IRAQ: DEATH PENALTY FUELS VIOLENCE IN THE COUNTRY, SAYS U.N. REPORT

20 October 2014 :

the United Nations said Iraq should stop its widespread use of the death penalty, which is unjust, flawed and only fuels the violence it purports to deter.
The report documents that the number of executions carried out in Iraq rose substantially between 2005 and 2009. In 2009, 124 people were executed. Despite a drop in the implementation rate in 2010, the number of executions significantly increased between 2011 and 2013, culminating in the hanging of 177 individuals in 2013. Between 1 January and 31 August 2014 at least 60 people have been executed. Executions are often carried out in batches in Iraq – on one occasion in 2013, up to 34 individuals were executed in a single day.
As of August 2014, according to the Iraqi Ministry of Justice, some 1,724 prisoners are awaiting execution.
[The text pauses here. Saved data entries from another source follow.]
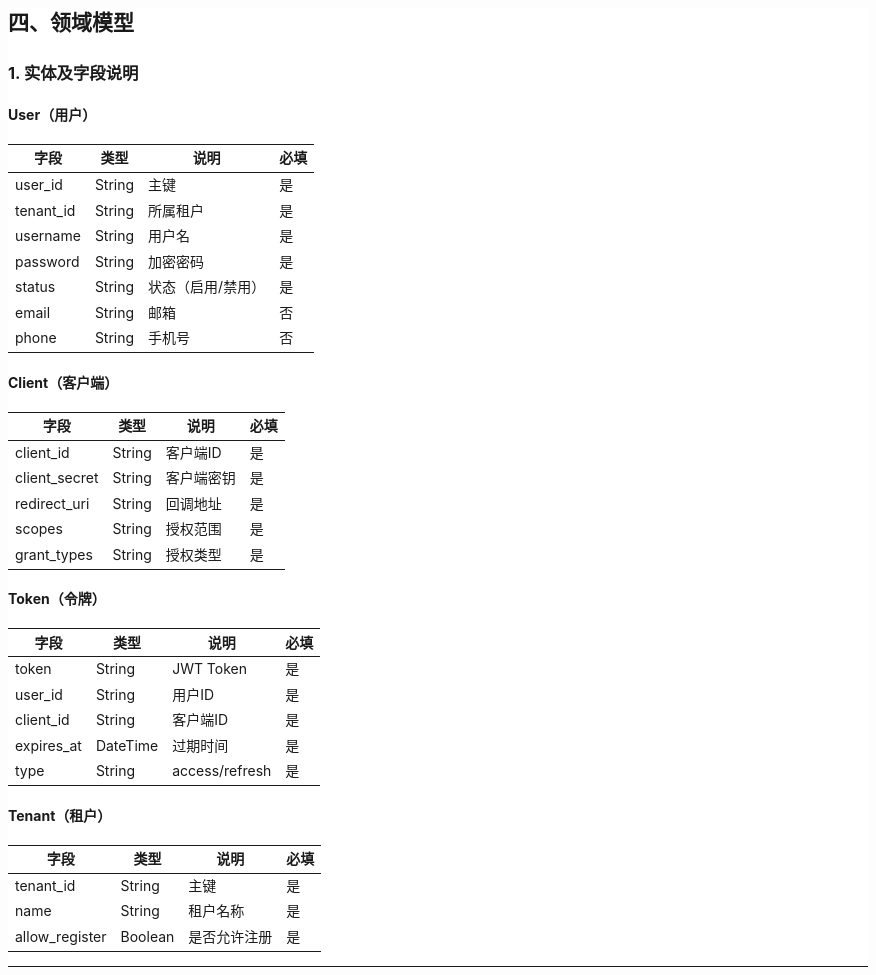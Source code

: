 ## 四、领域模型

### 1. 实体及字段说明

#### User（用户）
| 字段         | 类型    | 说明         | 必填 |
|--------------|---------|--------------|------|
| user_id      | String  | 主键         | 是   |
| tenant_id    | String  | 所属租户     | 是   |
| username     | String  | 用户名       | 是   |
| password     | String  | 加密密码     | 是   |
| status       | String  | 状态（启用/禁用） | 是   |
| email        | String  | 邮箱         | 否   |
| phone        | String  | 手机号       | 否   |

#### Client（客户端）
| 字段         | 类型    | 说明         | 必填 |
|--------------|---------|--------------|------|
| client_id    | String  | 客户端ID     | 是   |
| client_secret| String  | 客户端密钥   | 是   |
| redirect_uri | String  | 回调地址     | 是   |
| scopes       | String  | 授权范围     | 是   |
| grant_types  | String  | 授权类型     | 是   |

#### Token（令牌）
| 字段         | 类型    | 说明         | 必填 |
|--------------|---------|--------------|------|
| token        | String  | JWT Token    | 是   |
| user_id      | String  | 用户ID       | 是   |
| client_id    | String  | 客户端ID     | 是   |
| expires_at   | DateTime| 过期时间     | 是   |
| type         | String  | access/refresh| 是   |

#### Tenant（租户）
| 字段         | 类型    | 说明         | 必填 |
|--------------|---------|--------------|------|
| tenant_id    | String  | 主键         | 是   |
| name         | String  | 租户名称     | 是   |
| allow_register | Boolean | 是否允许注册 | 是   |

---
This number includes those sentenced to death at first instance, those on appeal, and those awaiting implementation of their sentences.
"Far from providing justice to the victims of acts of violence and terrorism and their families, miscarriages of justice merely compound the effects of the crime by potentially claiming the life of another innocent person and by undermining any real justice that the victims and families might have received," the report said.
Some convicts' relatives said they had been offered a chance to avoid the death penalty by hiring a particular lawyer for 100,000 USD, while many women detainees said they had been detained in place of a male relative, the report said.
U.N. High Commissioner for Human Rights Zeid Ra’ad Al Hussein and U.N. Special Representative for Iraq Nickolay Mladenov said Iraq should impose a moratorium on the death penalty.
The report said the Iraqi government's view that the death penalty deterred violence "appears not to be valid given the deteriorating security situation over the past years" and said the executions appeared to be merely a reaction to the violence.
It added that the death penalty would not deter extremists who were prepared to die to achieve their objectives.
The report also rejected the government's claim that its use of the death penalty enjoyed popular support in Iraq.
"Once informed of the facts, including that it has no deterrent effect whatsoever on levels of violence and the risks of serious and irreversible miscarriages of justice, it is unlikely that the death penalty would continue to enjoy the public support that it now allegedly receives," it said.
It also called on the autonomous Kurdistan Region, which has a de facto moratorium on the death penalty, to abolish it permanently.